Data excerpts:

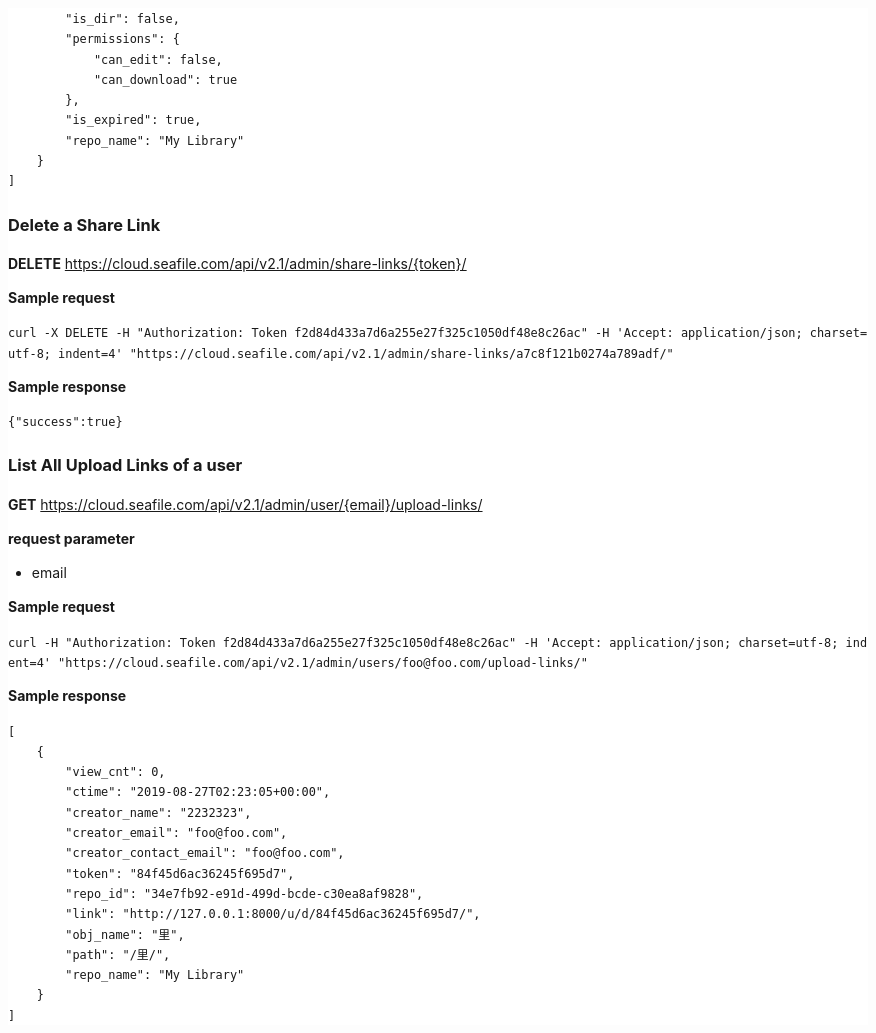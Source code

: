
 ```
        "is_dir": false,
        "permissions": {
            "can_edit": false,
            "can_download": true
        },
        "is_expired": true,
        "repo_name": "My Library"
    }
]

```

### Delete a Share Link

**DELETE** <https://cloud.seafile.com/api/v2.1/admin/share-links/{token}/>

**Sample request**

```
curl -X DELETE -H "Authorization: Token f2d84d433a7d6a255e27f325c1050df48e8c26ac" -H 'Accept: application/json; charset=utf-8; indent=4' "https://cloud.seafile.com/api/v2.1/admin/share-links/a7c8f121b0274a789adf/"

```

**Sample response**

```
{"success":true}

```

### List All Upload Links of a user

**GET** <https://cloud.seafile.com/api/v2.1/admin/user/{email}/upload-links/>

**request parameter**

* email

**Sample request**

```
curl -H "Authorization: Token f2d84d433a7d6a255e27f325c1050df48e8c26ac" -H 'Accept: application/json; charset=utf-8; indent=4' "https://cloud.seafile.com/api/v2.1/admin/users/foo@foo.com/upload-links/"

```

**Sample response**

```
[
    {
        "view_cnt": 0,
        "ctime": "2019-08-27T02:23:05+00:00",
        "creator_name": "2232323",
        "creator_email": "foo@foo.com",
        "creator_contact_email": "foo@foo.com",
        "token": "84f45d6ac36245f695d7",
        "repo_id": "34e7fb92-e91d-499d-bcde-c30ea8af9828",
        "link": "http://127.0.0.1:8000/u/d/84f45d6ac36245f695d7/",
        "obj_name": "里",
        "path": "/里/",
        "repo_name": "My Library"
    }
]

```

Required work: In the listing above, find every line with the word "true" and copy it.

Output of the task:
            "can_download": true
        "is_expired": true,
{"success":true}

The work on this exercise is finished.